Results: A pretreatment biodistribution evaluation required before administering the Y-ibritumomab tiuxetan therapeutic dose has been removed, which once limited its usage. The potential clinical applications of RIT include relapsed/refractory indolent B-cell NHL, diffuse large B-cell lymphoma, indolent lymphoma in the front-line setting, and mantle cell lymphoma. Multiple novel RIT agents are in preclinical and clinical development, and the addition of radiosensitizers or external-beam radiotherapy may act in synergy with RIT for both indolent and aggressive lymphomas. The risk of treatment-related myelodysplastic syndrome does not appear to be higher in patients treated with RIT over those receiving chemotherapy alone.
Conclusions: RIT is a safe, effective, and significantly underutilized therapy for patients with B-cell NHL, and many studies have demonstrated the efficacy of Y-ibritumomab tiuxetan and 131I-tositumomab for relapsed/refractory indolent B-cell lymphomas. Continued research to establish its efficacy for other lymphoma subtypes is warranted.
Introduction
The treatment of B-cell non-Hodgkin lymphoma (NHL) has undergone significant transformation since the approval of rituximab in 1997 by the US Food and Drug Administration (FDA). This chimeric monoclonal antibody is specifically targeted to the CD20 molecule on the surface of mature B cells and B-cell lymphomas.
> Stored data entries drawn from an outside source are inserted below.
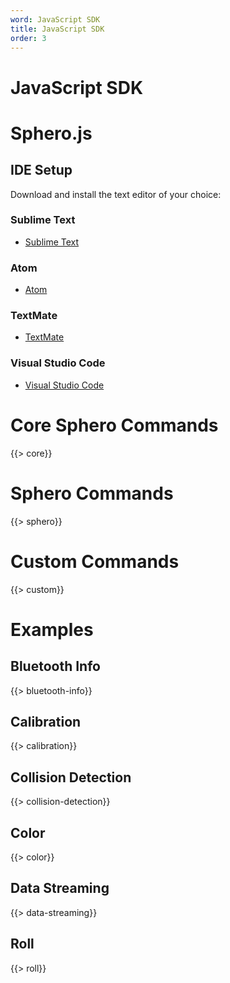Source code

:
 ```yaml
---
word: JavaScript SDK
title: JavaScript SDK
order: 3
---
```

# JavaScript SDK

# Sphero.js

## IDE Setup
Download and install the text editor of your choice:

### Sublime Text
  - [Sublime Text](http://www.sublimetext.com/)

### Atom
  - [Atom](https://atom.io/)

### TextMate
  - [TextMate](https://macromates.com/)

### Visual Studio Code
  - [Visual Studio Code](https://code.visualstudio.com/)

# Core Sphero Commands
  {{> core}}

# Sphero Commands
  {{> sphero}}

# Custom Commands
  {{> custom}}

# Examples

## Bluetooth Info
  {{> bluetooth-info}}
## Calibration
  {{> calibration}}
## Collision Detection
  {{> collision-detection}}
## Color
  {{> color}}
## Data Streaming
  {{> data-streaming}}
## Roll
  {{> roll}}
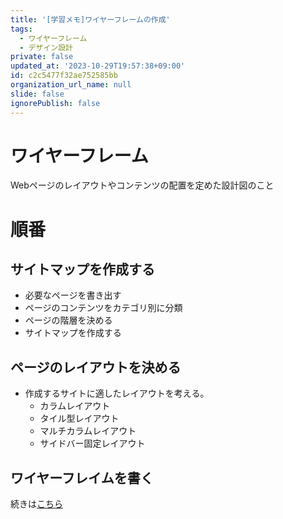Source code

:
 ```yaml
---
title: '[学習メモ]ワイヤーフレームの作成'
tags:
  - ワイヤーフレーム
  - デザイン設計
private: false
updated_at: '2023-10-29T19:57:38+09:00'
id: c2c5477f32ae752585bb
organization_url_name: null
slide: false
ignorePublish: false
---
```

# ワイヤーフレーム

Webページのレイアウトやコンテンツの配置を定めた設計図のこと

# 順番

## サイトマップを作成する

- 必要なページを書き出す
- ページのコンテンツをカテゴリ別に分類
- ページの階層を決める
- サイトマップを作成する

## ページのレイアウトを決める

- 作成するサイトに適したレイアウトを考える。
    - カラムレイアウト
    - タイル型レイアウト
    - マルチカラムレイアウト
    - サイドバー固定レイアウト

## ワイヤーフレイムを書く

続きは[こちら](https://yoshihiro-shu.com/ja/article/11)
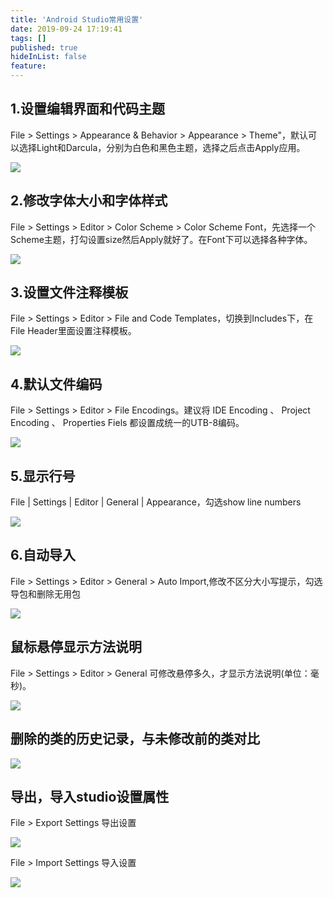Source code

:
 ```yaml
---
title: 'Android Studio常用设置'
date: 2019-09-24 17:19:41
tags: []
published: true
hideInList: false
feature: 
---
```

## 1.设置编辑界面和代码主题

File > Settings > Appearance & Behavior > Appearance > Theme"，默认可以选择Light和Darcula，分别为白色和黑色主题，选择之后点击Apply应用。

![](https://ouluqiang.github.io//post-images/1569570829889.png)


## 2.修改字体大小和字体样式
File > Settings > Editor > Color Scheme > Color Scheme Font，先选择一个Scheme主题，打勾设置size然后Apply就好了。在Font下可以选择各种字体。

![](https://ouluqiang.github.io//post-images/1569570855113.png)


## 3.设置文件注释模板
File > Settings > Editor > File and Code Templates，切换到Includes下，在File Header里面设置注释模板。

![](https://ouluqiang.github.io//post-images/1569570879010.png)


## 4.默认文件编码

File > Settings > Editor > File Encodings。建议将 IDE Encoding 、 Project Encoding 、 Properties Fiels 都设置成统一的UTB-8编码。

![](https://ouluqiang.github.io//post-images/1569570937484.png)


## 5.显示行号
File | Settings | Editor | General | Appearance，勾选show line numbers

![](https://ouluqiang.github.io//post-images/1569570972769.png)


## 6.自动导入
File > Settings > Editor > General > Auto Import,修改不区分大小写提示，勾选导包和删除无用包

![](https://ouluqiang.github.io//post-images/1569570998987.png)


## 鼠标悬停显示方法说明
File > Settings > Editor > General
可修改悬停多久，才显示方法说明(单位：毫秒)。

![](https://ouluqiang.github.io//post-images/1569571044992.png)



## 删除的类的历史记录，与未修改前的类对比

![](https://ouluqiang.github.io//post-images/1569572112977.png)


## 导出，导入studio设置属性
File > Export Settings 导出设置

![](https://ouluqiang.github.io//post-images/1569572137353.png)


File > Import Settings 导入设置

![](https://ouluqiang.github.io//post-images/1569572165039.png)
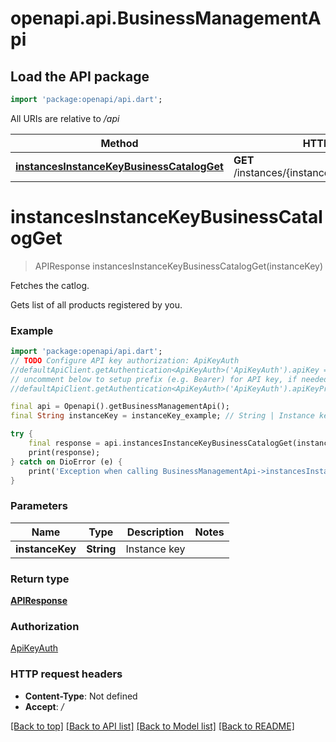 # openapi.api.BusinessManagementApi

## Load the API package
```dart
import 'package:openapi/api.dart';
```

All URIs are relative to */api*

Method | HTTP request | Description
------------- | ------------- | -------------
[**instancesInstanceKeyBusinessCatalogGet**](BusinessManagementApi.md#instancesinstancekeybusinesscatalogget) | **GET** /instances/{instance_key}/business/catalog | Fetches the catlog.


# **instancesInstanceKeyBusinessCatalogGet**
> APIResponse instancesInstanceKeyBusinessCatalogGet(instanceKey)

Fetches the catlog.

Gets list of all products registered by you.

### Example
```dart
import 'package:openapi/api.dart';
// TODO Configure API key authorization: ApiKeyAuth
//defaultApiClient.getAuthentication<ApiKeyAuth>('ApiKeyAuth').apiKey = 'YOUR_API_KEY';
// uncomment below to setup prefix (e.g. Bearer) for API key, if needed
//defaultApiClient.getAuthentication<ApiKeyAuth>('ApiKeyAuth').apiKeyPrefix = 'Bearer';

final api = Openapi().getBusinessManagementApi();
final String instanceKey = instanceKey_example; // String | Instance key

try {
    final response = api.instancesInstanceKeyBusinessCatalogGet(instanceKey);
    print(response);
} catch on DioError (e) {
    print('Exception when calling BusinessManagementApi->instancesInstanceKeyBusinessCatalogGet: $e\n');
}
```

### Parameters

Name | Type | Description  | Notes
------------- | ------------- | ------------- | -------------
 **instanceKey** | **String**| Instance key | 

### Return type

[**APIResponse**](APIResponse.md)

### Authorization

[ApiKeyAuth](../README.md#ApiKeyAuth)

### HTTP request headers

 - **Content-Type**: Not defined
 - **Accept**: */*

[[Back to top]](#) [[Back to API list]](../README.md#documentation-for-api-endpoints) [[Back to Model list]](../README.md#documentation-for-models) [[Back to README]](../README.md)

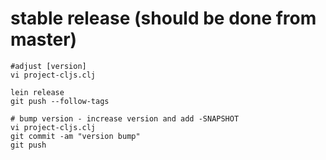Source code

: # stable release (should be done from master)

```
#adjust [version]
vi project-cljs.clj

lein release
git push --follow-tags

# bump version - increase version and add -SNAPSHOT
vi project-cljs.clj
git commit -am "version bump"
git push
```
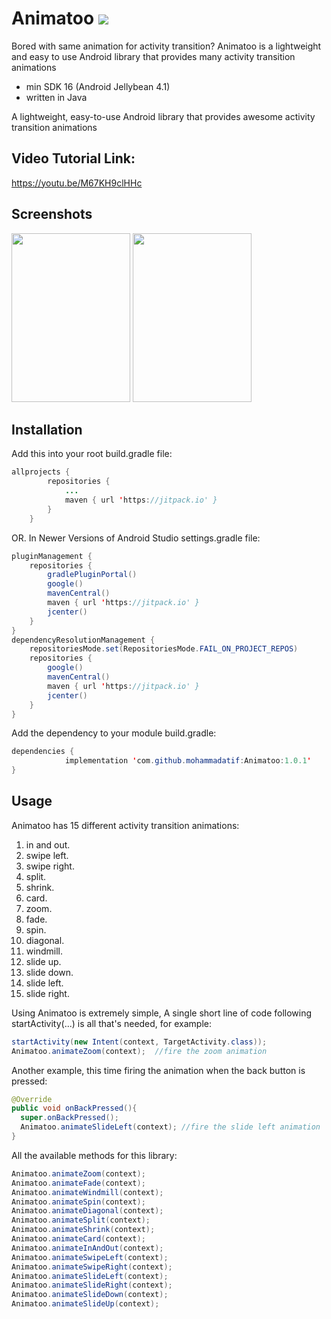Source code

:# Animatoo	[![](https://jitpack.io/v/AtifSayings/Animatoo.svg)](https://jitpack.io/#AtifSayings/Animatoo)

Bored with same animation for activity transition? Animatoo is a lightweight and easy to use Android library that provides many activity transition animations
* min SDK 16 (Android Jellybean 4.1)
* written in Java

A lightweight, easy-to-use Android library that provides awesome activity transition animations

## Video Tutorial Link:
https://youtu.be/M67KH9clHHc

## Screenshots
<img src="https://github.com/mohammadatif/Animatoo/blob/master/Screen%20Shots/Card.gif" width="190" height="270" />
<img src="https://github.com/mohammadatif/Animatoo/blob/master/Screen%20Shots/Diagonal.gif" width="190" height="270" />


## Installation

Add this into your root build.gradle file:

```java
allprojects {
		repositories {
			...
			maven { url 'https://jitpack.io' }
		}
	}
```

OR. In Newer Versions of Android Studio  settings.gradle file:

```java
pluginManagement {
    repositories {
        gradlePluginPortal()
        google()
        mavenCentral()
        maven { url 'https://jitpack.io' }
        jcenter()
    }
}
dependencyResolutionManagement {
    repositoriesMode.set(RepositoriesMode.FAIL_ON_PROJECT_REPOS)
    repositories {
        google()
        mavenCentral()
        maven { url 'https://jitpack.io' }
        jcenter()
    }
}
```

Add the dependency to your module build.gradle:
```java
dependencies {
	        implementation 'com.github.mohammadatif:Animatoo:1.0.1'
}
```
## Usage
Animatoo has 15 different activity transition animations:

01. in and out.
02. swipe left.
03. swipe right.
04. split.
05. shrink.
06. card.
07. zoom.
08. fade.
09. spin.
10. diagonal.
11. windmill.
12. slide up.
13. slide down.
14. slide left.
15. slide right.

Using Animatoo is extremely simple, A single short line of code following startActivity(...) is all that's needed, for example:
```java
startActivity(new Intent(context, TargetActivity.class));
Animatoo.animateZoom(context);  //fire the zoom animation
```
Another example, this time firing the animation when the back button is pressed:
```java
@Override
public void onBackPressed(){
  super.onBackPressed();
  Animatoo.animateSlideLeft(context); //fire the slide left animation
}
```
All the available methods for this library:
```java
Animatoo.animateZoom(context);
Animatoo.animateFade(context);
Animatoo.animateWindmill(context);
Animatoo.animateSpin(context);
Animatoo.animateDiagonal(context);
Animatoo.animateSplit(context);
Animatoo.animateShrink(context);
Animatoo.animateCard(context);
Animatoo.animateInAndOut(context);
Animatoo.animateSwipeLeft(context);
Animatoo.animateSwipeRight(context);
Animatoo.animateSlideLeft(context);
Animatoo.animateSlideRight(context);
Animatoo.animateSlideDown(context);
Animatoo.animateSlideUp(context);

```
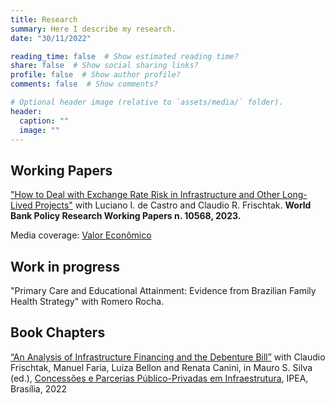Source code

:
 ```yaml
---
title: Research
summary: Here I describe my research.
date: "30/11/2022"

reading_time: false  # Show estimated reading time?
share: false  # Show social sharing links?
profile: false  # Show author profile?
comments: false  # Show comments?

# Optional header image (relative to `assets/media/` folder).
header:
  caption: ""
  image: ""
---
```


## Working Papers

["How to Deal with Exchange Rate Risk in Infrastructure and Other Long-Lived Projects"](https://openknowledge.worldbank.org/entities/publication/b8f89e1e-7d7e-4f31-8833-1f4bf10a9d84) with Luciano I. de Castro and Claudio R. Frischtak. **World Bank Policy Research Working Papers n. 10568, 2023.**

Media coverage: [Valor Econômico](https://valor.globo.com/opiniao/coluna/como-lidar-com-risco-cambial-em-projetos-de-infraestrutura.ghtml)

## Work in progress

"Primary Care and Educational Attainment: Evidence from Brazilian Family Health Strategy" with Romero Rocha.

## Book Chapters

[“An Analysis of Infrastructure Financing and the Debenture Bill”](https://drive.google.com/file/d/1YYPVyYcoKIeYS-qplpFuKH0xwfbVmSH8/view) with Claudio Frischtak, Manuel Faria, Luiza Bellon and Renata Canini, in Mauro S. Silva (ed.), [Concessões e Parcerias Público-Privadas em Infraestrutura](https://ipea.gov.br/portal/publicacao-item?id=11058/11401), IPEA, Brasília, 2022
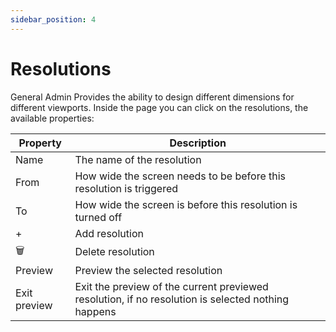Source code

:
 ```yaml
---
sidebar_position: 4
---
```

# Resolutions

General Admin Provides the ability to design different dimensions for different viewports. Inside the page you can click on the resolutions, the available properties:

| Property | Description |
| --- | --- |
| Name | The name of the resolution |
| From | How wide the screen needs to be before this resolution is triggered |
| To | How wide the screen is before this resolution is turned off |
| + | Add resolution |
| 🗑️ | Delete resolution |
| Preview | Preview the selected resolution |
| Exit preview | Exit the preview of the current previewed resolution, if no resolution is selected nothing happens |
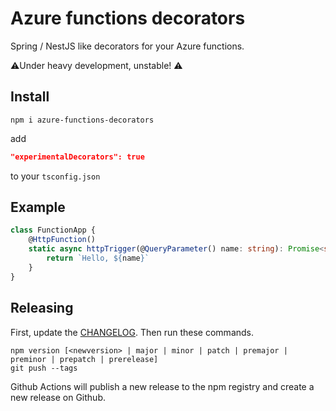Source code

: # Azure functions decorators

Spring / NestJS like decorators for your Azure functions.

⚠️Under heavy development, unstable! ⚠️

## Install

```shell
npm i azure-functions-decorators
```

add

```json
"experimentalDecorators": true
```

to your `tsconfig.json`

## Example

```ts
class FunctionApp {
    @HttpFunction()
    static async httpTrigger(@QueryParameter() name: string): Promise<string> {
        return `Hello, ${name}`
    }
}
```

## Releasing

First, update the [CHANGELOG](./CHANGELOG.md). Then run these commands.

```shell
npm version [<newversion> | major | minor | patch | premajor | preminor | prepatch | prerelease]
git push --tags
```

Github Actions will publish a new release to the npm registry and create a new release on Github.
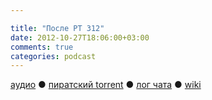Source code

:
 ```yaml
---

title: "После РT 312"
date: 2012-10-27T18:06:00+03:00
comments: true
categories: podcast
---
```

[аудио](http://cdn.radio-t.com/rt312post.mp3) ● [пиратский torrent](http://pirates.radio-t.com/torrents/rt312post.mp3.torrent) ● [лог чата](http://chat.radio-t.com/logs/radio-t-312.html) ● [wiki](http://wiki.radio-t.com/%D0%9F%D0%BE%D1%81%D0%BB%D0%B5_%D0%A0%D0%A2_312) <audio src="http://cdn.radio-t.com/rt312post.mp3" preload="none">
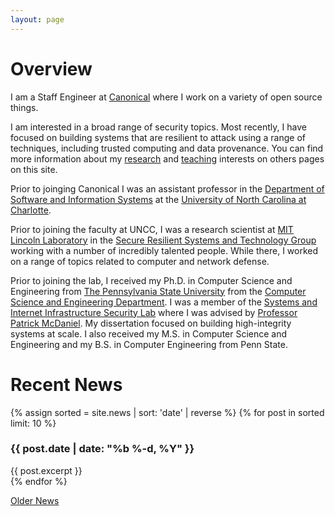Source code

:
 ```yaml
---
layout: page
---
```


# Overview
I am a Staff Engineer at [Canonical](https://canonical.com/) where I work on a variety of open source things.

I am interested in a broad range of security topics. Most recently, I have focused on building systems that are resilient to attack using a range of techniques, including trusted computing and data provenance. You can find more information about my [research](research/) and [teaching](teaching/) interests on others pages on this site.

Prior to joinging Canonical I was an assistant professor in the [Department of Software and Information Systems](http://sis.uncc.edu) at the [University of North Carolina at Charlotte](http://www.uncc.edu).

Prior to joining the faculty at UNCC, I was a research scientist at [MIT Lincoln Laboratory](http://www.ll.mit.edu) in the [Secure Resilient Systems and Technology Group](http://www.ll.mit.edu/mission/cybersec/SRST/SRST.html) working with a number of incredibly talented people. While there, I worked on a range of topics related to computer and network defense.

Prior to joining the lab, I received my Ph.D. in Computer Science and Engineering from [The Pennsylvania State University](http://www.psu.edu) from the [Computer Science and Engineering Department](http://www.cse.psu.edu). I was a member of the [Systems and Internet Infrastructure Security Lab](http://siis.cse.psu.edu) where I was advised by [Professor Patrick McDaniel](http://patrickmcdaniel.org). My dissertation focused on building high-integrity systems at scale. I also received my M.S. in Computer Science and Engineering and my B.S. in Computer Engineering from Penn State.

# Recent News 
{% assign sorted = site.news | sort: 'date' | reverse %}
{% for post in sorted limit: 10 %}

### {{ post.date | date: "%b %-d, %Y" }}
<div class="news-blurb">
{{ post.excerpt }}
</div>
{% endfor %}

[Older News](news/)

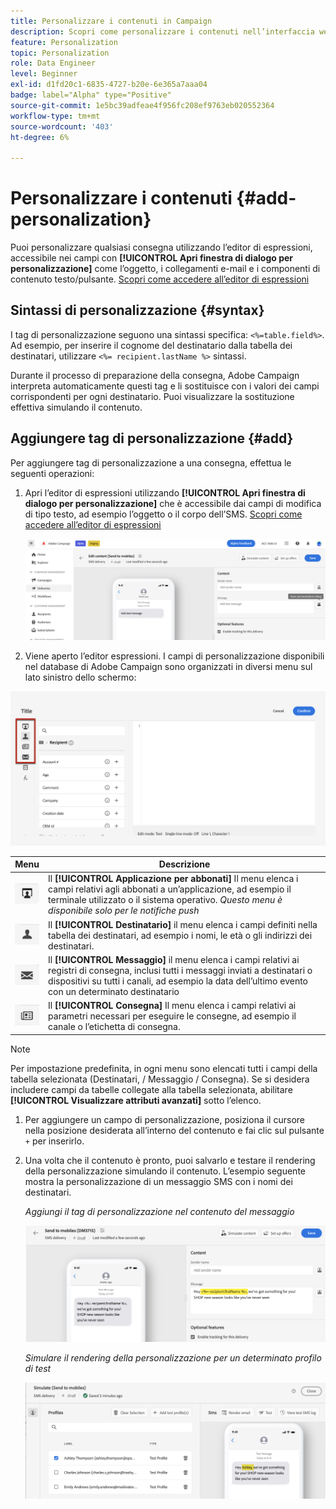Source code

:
 ```yaml
---
title: Personalizzare i contenuti in Campaign
description: Scopri come personalizzare i contenuti nell’interfaccia web di Adobe Campaign
feature: Personalization
topic: Personalization
role: Data Engineer
level: Beginner
exl-id: d1fd20c1-6835-4727-b20e-6e365a7aaa04
badge: label="Alpha" type="Positive"
source-git-commit: 1e5bc39adfeae4f956fc208ef9763eb020552364
workflow-type: tm+mt
source-wordcount: '403'
ht-degree: 6%

---
```



# Personalizzare i contenuti {#add-personalization}

Puoi personalizzare qualsiasi consegna utilizzando l’editor di espressioni, accessibile nei campi con **[!UICONTROL Apri finestra di dialogo per personalizzazione]** come l’oggetto, i collegamenti e-mail e i componenti di contenuto testo/pulsante. [Scopri come accedere all’editor di espressioni](gs-personalization.md/#access)

## Sintassi di personalizzazione {#syntax}

I tag di personalizzazione seguono una sintassi specifica: `<%=table.field%>`. Ad esempio, per inserire il cognome del destinatario dalla tabella dei destinatari, utilizzare `<%= recipient.lastName %>` sintassi.

Durante il processo di preparazione della consegna, Adobe Campaign interpreta automaticamente questi tag e li sostituisce con i valori dei campi corrispondenti per ogni destinatario. Puoi visualizzare la sostituzione effettiva simulando il contenuto.

## Aggiungere tag di personalizzazione {#add}

Per aggiungere tag di personalizzazione a una consegna, effettua le seguenti operazioni:

1. Apri l’editor di espressioni utilizzando **[!UICONTROL Apri finestra di dialogo per personalizzazione]** che è accessibile dai campi di modifica di tipo testo, ad esempio l’oggetto o il corpo dell’SMS. [Scopri come accedere all’editor di espressioni](gs-personalization.md/#access)

   ![](assets/perso-access.png)

1. Viene aperto l’editor espressioni. I campi di personalizzazione disponibili nel database di Adobe Campaign sono organizzati in diversi menu sul lato sinistro dello schermo:

![](assets/perso-insert-field.png)

| Menu | Descrizione |
|-----|------------|
| ![](assets/do-not-localize/perso-subscribers-menu.png) | Il **[!UICONTROL Applicazione per abbonati]** Il menu elenca i campi relativi agli abbonati a un’applicazione, ad esempio il terminale utilizzato o il sistema operativo. *Questo menu è disponibile solo per le notifiche push* |
| ![](assets/do-not-localize/perso-recipients-menu.png) | Il **[!UICONTROL Destinatario]** il menu elenca i campi definiti nella tabella dei destinatari, ad esempio i nomi, le età o gli indirizzi dei destinatari. |
| ![](assets/do-not-localize/perso-message-menu.png) | Il **[!UICONTROL Messaggio]** il menu elenca i campi relativi ai registri di consegna, inclusi tutti i messaggi inviati a destinatari o dispositivi su tutti i canali, ad esempio la data dell’ultimo evento con un determinato destinatario |
| ![](assets/do-not-localize/perso-delivery-menu.png) | Il **[!UICONTROL Consegna]** Il menu elenca i campi relativi ai parametri necessari per eseguire le consegne, ad esempio il canale o l’etichetta di consegna. |

>[!NOTE]
>
>Per impostazione predefinita, in ogni menu sono elencati tutti i campi della tabella selezionata (Destinatari, / Messaggio / Consegna). Se si desidera includere campi da tabelle collegate alla tabella selezionata, abilitare **[!UICONTROL Visualizzare attributi avanzati]** sotto l’elenco.

1. Per aggiungere un campo di personalizzazione, posiziona il cursore nella posizione desiderata all’interno del contenuto e fai clic sul pulsante `+` per inserirlo.

1. Una volta che il contenuto è pronto, puoi salvarlo e testare il rendering della personalizzazione simulando il contenuto. L’esempio seguente mostra la personalizzazione di un messaggio SMS con i nomi dei destinatari.

   *Aggiungi il tag di personalizzazione nel contenuto del messaggio*

   ![](assets/perso-preview1.png)

   *Simulare il rendering della personalizzazione per un determinato profilo di test*

   ![](assets/perso-preview2.png)
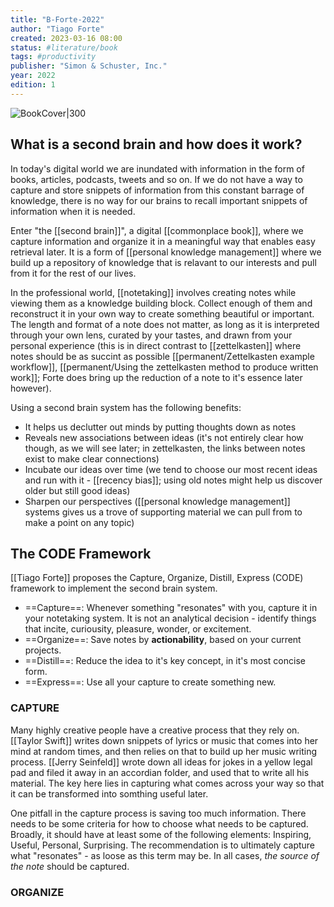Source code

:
 ```yaml
---
title: "B-Forte-2022"
author: "Tiago Forte"
created: 2023-03-16 08:00
status: #literature/book 
tags: #productivity 
publisher: "Simon & Schuster, Inc."
year: 2022
edition: 1
---
```


![BookCover|300](https://images.livemint.com/img/2022/07/30/original/Shelf_Help_Building_a_Second_Brain_1659188011198.jpg)

## What is a second brain and how does it work?

In today's digital world we are inundated with information in the form of books, articles, podcasts, tweets and so on. If we do not have a way to capture and store snippets of information from this constant barrage of knowledge, there is no way for our brains to recall important snippets of information when it is needed.

Enter "the [[second brain]]", a digital [[commonplace book]], where we capture information and organize it in a meaningful way that enables easy retrieval later. It is a form of [[personal knowledge management]] where we build up a repository of knowledge that is relavant to our interests and pull from it for the rest of our lives.  

In the professional world, [[notetaking]] involves creating notes while viewing them as a knowledge building block. Collect enough of them and reconstruct it in your own way to create something beautiful or important. The length and format of a note does not matter, as long as it is interpreted through your own lens, curated by your tastes, and drawn from your personal experience (this is in direct contrast to [[zettelkasten]] where notes should be as succint as possible [[permanent/Zettelkasten example workflow]], [[permanent/Using the zettelkasten method to produce written work]]; Forte does bring up the reduction of a note to it's essence later however).

Using a second brain system has the following benefits:
- It helps us declutter out minds by putting thoughts down as notes
- Reveals new associations between ideas (it's not entirely clear how though, as we will see later; in zettelkasten, the links between notes exist to make clear connections)
- Incubate our ideas over time (we tend to choose our most recent ideas and run with it - [[recency bias]]; using old notes might help us discover older but still good ideas)
- Sharpen our perspectives ([[personal knowledge management]] systems gives us a trove of supporting material we can pull from to make a point on any topic)

## The CODE Framework

[[Tiago Forte]] proposes the Capture, Organize, Distill, Express (CODE) framework to implement the second brain system.

- ==Capture==: Whenever something "resonates" with you, capture it in your notetaking system. It is not an analytical decision - identify things that incite, curiousity, pleasure, wonder, or excitement.
- ==Organize==: Save notes by **actionability**, based on your current projects.
- ==Distill==: Reduce the idea to it's key concept, in it's most concise form.
- ==Express==: Use all your capture to create something new.

### CAPTURE

Many highly creative people have a creative process that they rely on. [[Taylor Swift]] writes down snippets of lyrics or music that comes into her mind at random times, and then relies on that to build up her music writing process. [[Jerry Seinfeld]] wrote down all ideas for jokes in a yellow legal pad and filed it away in an accordian folder, and used that to write all his material. The key here lies in capturing what comes across your way so that it can be transformed into somthing useful later.

One pitfall in the capture process is saving too much information. There needs to be some criteria for how to choose what needs to be captured. Broadly, it should have at least some of the following elements: Inspiring, Useful, Personal, Surprising. The recommendation is to ultimately capture what "resonates" - as loose as this term may be. In all cases, *the source of the note* should be captured.

### ORGANIZE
While the endogenous role of CD20 is incompletely defined, evidence suggests a role in B-cell cycle progression as well as regulation of calcium influx necessary for B-cell activation. Rituximab exerts a cytotoxic effect via numerous different mechanisms including induction of apoptosis, antibody-dependent cell-mediated toxicity, and complement-mediated cytotoxicity. However, this cytotoxic response requires the physical association of the monoclonal antibody with the particular target cell. Thus, a fractionated approach is necessary as evidenced by the approved regimens for rituximab as sole therapy and in combination with chemotherapy.
It was recognized early that the addition of a radionuclide to monoclonal antibodies would be a rational approach to achieving additional cytotoxic effects, particularly given the inherent radiosensitivity of most lymphomas. This approach, termed radioimmunotherapy (RIT), allows for the delivery of radionuclides directly to the surface of target tumor cells. Over time, as the radionuclide decays, the particles released cross several cell diameters, leading to a significant radiation exposure to cells not bound by the antibody. This "crossfire effect" is thought to lead to a significantly higher penetration within involved lymphoma lesions, particularly in the setting of bulky disease or in poorly perfused regions. To date, two RIT agents have been approved by the FDA for the treatment of B-cell NHL: yttrium-90 (Y)- ibritumomab tiuxetan (Zevalin) and iodine-131 (I)- tositumomab (Bexxar). Both agents are indicated for the treatment of relapsed or refractory CD20-positive lymphomas. In addition, Y-ibritumomab tiuxetan has an indication in the front-line setting following a complete response (CR) or a partial response (PR) to cytotoxic systemic therapy. I-tositumomab carries an additional indication for the treatment of transformed B-cell NHL. Both agents utilize radionuclides that decay by releasing beta particles (high-energy electrons) that exert lethal effects by causing double-strand DNA breaks in tumor cells.